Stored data
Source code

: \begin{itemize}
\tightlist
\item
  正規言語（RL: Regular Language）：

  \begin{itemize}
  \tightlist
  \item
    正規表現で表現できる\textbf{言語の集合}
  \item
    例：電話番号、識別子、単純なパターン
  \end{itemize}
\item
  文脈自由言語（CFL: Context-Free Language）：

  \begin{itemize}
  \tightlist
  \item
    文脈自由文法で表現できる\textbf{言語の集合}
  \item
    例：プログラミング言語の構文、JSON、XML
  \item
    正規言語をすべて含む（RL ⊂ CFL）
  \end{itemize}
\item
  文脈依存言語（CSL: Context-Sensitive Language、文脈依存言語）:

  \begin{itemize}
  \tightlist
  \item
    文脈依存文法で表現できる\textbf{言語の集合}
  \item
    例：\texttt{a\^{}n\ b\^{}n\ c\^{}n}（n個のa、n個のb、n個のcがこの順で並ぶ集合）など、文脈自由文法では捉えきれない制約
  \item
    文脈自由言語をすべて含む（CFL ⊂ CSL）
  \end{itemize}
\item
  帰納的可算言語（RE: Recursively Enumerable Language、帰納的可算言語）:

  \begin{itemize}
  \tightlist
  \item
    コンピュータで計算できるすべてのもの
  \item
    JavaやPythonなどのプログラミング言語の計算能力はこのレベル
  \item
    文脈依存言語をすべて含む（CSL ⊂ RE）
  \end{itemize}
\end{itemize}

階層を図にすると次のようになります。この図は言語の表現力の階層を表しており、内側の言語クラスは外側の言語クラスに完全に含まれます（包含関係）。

What is required —
Please return all lines from the records that hold the word "言語の集合".

Response area —
    正規表現で表現できる\textbf{言語の集合}
    文脈自由文法で表現できる\textbf{言語の集合}
    文脈依存文法で表現できる\textbf{言語の集合}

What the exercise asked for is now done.